### [Task objective]
All lines holding the string "main" should be copied from the data below.

Collected data

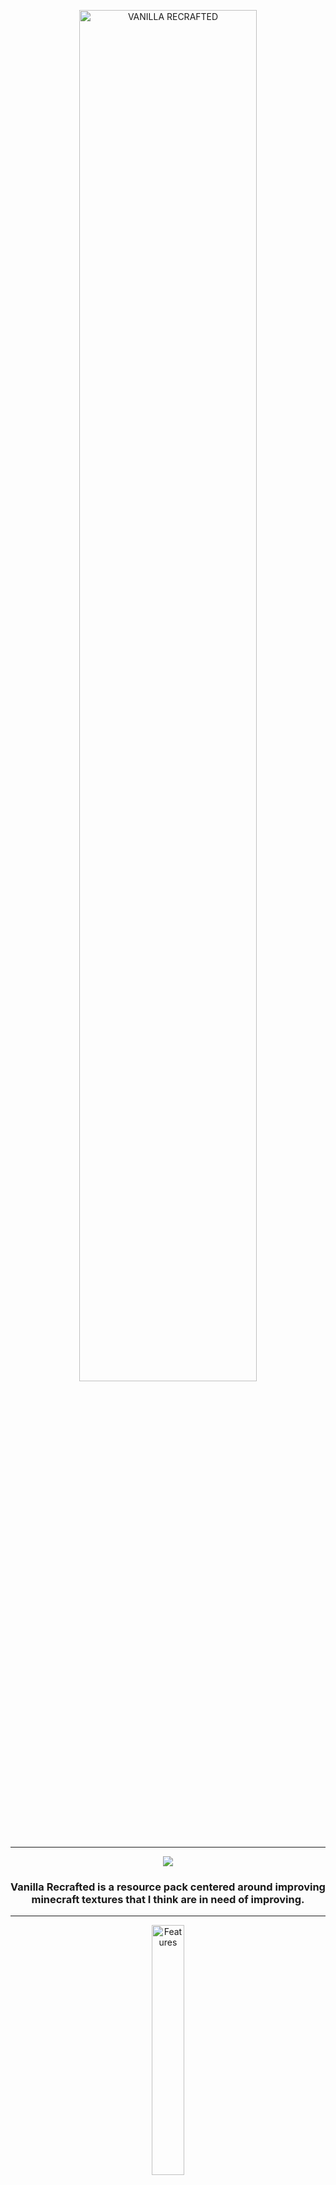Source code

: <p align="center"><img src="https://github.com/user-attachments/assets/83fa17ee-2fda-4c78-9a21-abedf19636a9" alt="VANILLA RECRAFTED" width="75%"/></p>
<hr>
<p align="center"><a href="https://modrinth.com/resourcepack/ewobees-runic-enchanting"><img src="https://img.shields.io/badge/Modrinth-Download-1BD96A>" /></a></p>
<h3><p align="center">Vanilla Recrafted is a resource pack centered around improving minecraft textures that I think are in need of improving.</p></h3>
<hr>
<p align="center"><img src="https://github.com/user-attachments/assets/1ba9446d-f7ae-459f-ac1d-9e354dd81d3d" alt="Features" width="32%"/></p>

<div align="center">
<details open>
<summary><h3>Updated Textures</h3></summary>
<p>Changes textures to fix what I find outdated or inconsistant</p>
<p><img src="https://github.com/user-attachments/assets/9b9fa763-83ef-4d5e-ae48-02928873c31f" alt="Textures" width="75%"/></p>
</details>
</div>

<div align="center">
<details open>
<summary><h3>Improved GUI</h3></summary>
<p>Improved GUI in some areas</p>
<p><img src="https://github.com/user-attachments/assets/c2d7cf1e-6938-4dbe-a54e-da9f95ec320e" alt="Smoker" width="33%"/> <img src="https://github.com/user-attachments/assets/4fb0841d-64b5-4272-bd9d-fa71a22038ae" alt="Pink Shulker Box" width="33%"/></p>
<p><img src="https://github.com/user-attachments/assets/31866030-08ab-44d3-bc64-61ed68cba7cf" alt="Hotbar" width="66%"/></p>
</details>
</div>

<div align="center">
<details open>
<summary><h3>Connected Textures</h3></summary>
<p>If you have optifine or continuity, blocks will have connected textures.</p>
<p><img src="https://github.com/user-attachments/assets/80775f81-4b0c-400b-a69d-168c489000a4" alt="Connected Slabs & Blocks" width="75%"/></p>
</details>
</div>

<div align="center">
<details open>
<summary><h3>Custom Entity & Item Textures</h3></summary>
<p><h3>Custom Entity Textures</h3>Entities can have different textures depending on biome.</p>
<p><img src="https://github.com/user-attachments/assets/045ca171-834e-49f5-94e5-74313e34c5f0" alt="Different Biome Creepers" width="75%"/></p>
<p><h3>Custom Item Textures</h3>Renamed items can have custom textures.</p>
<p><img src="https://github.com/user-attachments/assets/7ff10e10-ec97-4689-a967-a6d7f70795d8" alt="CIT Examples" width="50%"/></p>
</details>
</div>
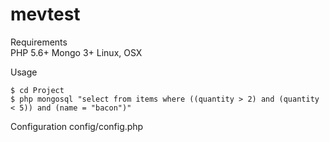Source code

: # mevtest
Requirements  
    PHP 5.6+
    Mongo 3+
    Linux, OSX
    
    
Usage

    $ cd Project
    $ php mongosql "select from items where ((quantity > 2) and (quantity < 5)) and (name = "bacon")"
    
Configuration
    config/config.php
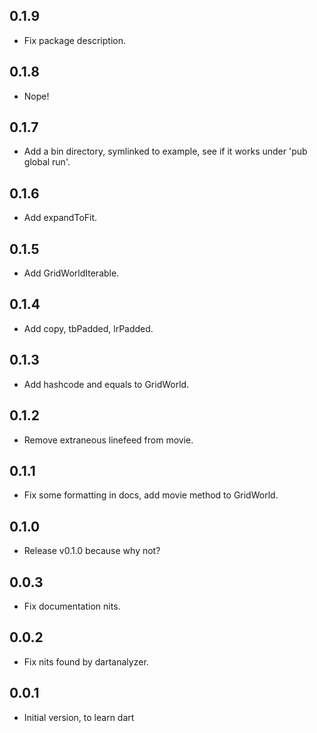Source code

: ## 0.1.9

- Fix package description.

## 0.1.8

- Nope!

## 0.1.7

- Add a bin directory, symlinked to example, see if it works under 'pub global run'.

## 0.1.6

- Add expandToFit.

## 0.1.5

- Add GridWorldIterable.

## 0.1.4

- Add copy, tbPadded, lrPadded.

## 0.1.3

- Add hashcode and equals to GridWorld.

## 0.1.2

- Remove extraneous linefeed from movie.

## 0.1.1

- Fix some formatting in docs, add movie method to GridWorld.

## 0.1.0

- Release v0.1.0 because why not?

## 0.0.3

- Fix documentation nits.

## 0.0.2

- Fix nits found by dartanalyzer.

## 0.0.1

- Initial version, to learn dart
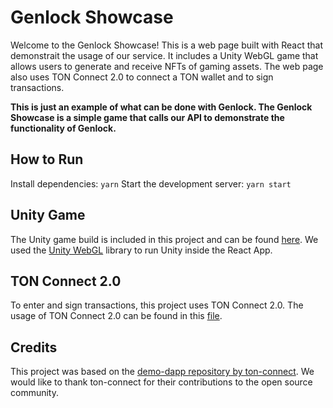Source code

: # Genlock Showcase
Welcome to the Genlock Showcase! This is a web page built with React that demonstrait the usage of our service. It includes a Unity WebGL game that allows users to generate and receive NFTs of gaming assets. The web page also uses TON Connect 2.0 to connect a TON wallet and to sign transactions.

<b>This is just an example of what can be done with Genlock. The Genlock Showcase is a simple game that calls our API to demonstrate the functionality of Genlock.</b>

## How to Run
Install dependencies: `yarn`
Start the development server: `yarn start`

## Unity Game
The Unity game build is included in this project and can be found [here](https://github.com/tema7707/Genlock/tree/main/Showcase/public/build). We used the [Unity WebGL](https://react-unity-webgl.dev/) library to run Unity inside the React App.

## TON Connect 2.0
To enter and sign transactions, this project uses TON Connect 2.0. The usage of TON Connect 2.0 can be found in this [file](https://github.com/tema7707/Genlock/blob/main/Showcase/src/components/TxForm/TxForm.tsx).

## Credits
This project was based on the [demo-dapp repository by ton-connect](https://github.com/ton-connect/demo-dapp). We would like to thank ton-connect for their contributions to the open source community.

### [Task answer]
The Unity game build is included in this project and can be found [here](https://github.com/tema7707/Genlock/tree/main/Showcase/public/build). We used the [Unity WebGL](https://react-unity-webgl.dev/) library to run Unity inside the React App.
To enter and sign transactions, this project uses TON Connect 2.0. The usage of TON Connect 2.0 can be found in this [file](https://github.com/tema7707/Genlock/blob/main/Showcase/src/components/TxForm/TxForm.tsx).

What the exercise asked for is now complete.